** Problem to work on **
Repeat each record below exactly as given.

<<<<

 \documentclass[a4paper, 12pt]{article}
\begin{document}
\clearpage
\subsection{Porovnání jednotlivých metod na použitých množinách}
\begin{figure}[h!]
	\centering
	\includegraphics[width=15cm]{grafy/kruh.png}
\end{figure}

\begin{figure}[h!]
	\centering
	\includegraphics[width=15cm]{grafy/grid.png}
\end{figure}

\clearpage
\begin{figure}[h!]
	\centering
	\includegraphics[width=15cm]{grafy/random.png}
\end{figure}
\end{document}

>>>>

** Answer box **
 \documentclass[a4paper, 12pt]{article}
\begin{document}
\clearpage
\subsection{Porovnání jednotlivých metod na použitých množinách}
\begin{figure}[h!]
	\centering
	\includegraphics[width=15cm]{grafy/kruh.png}
\end{figure}

\begin{figure}[h!]
	\centering
	\includegraphics[width=15cm]{grafy/grid.png}
\end{figure}

\clearpage
\begin{figure}[h!]
	\centering
	\includegraphics[width=15cm]{grafy/random.png}
\end{figure}
\end{document}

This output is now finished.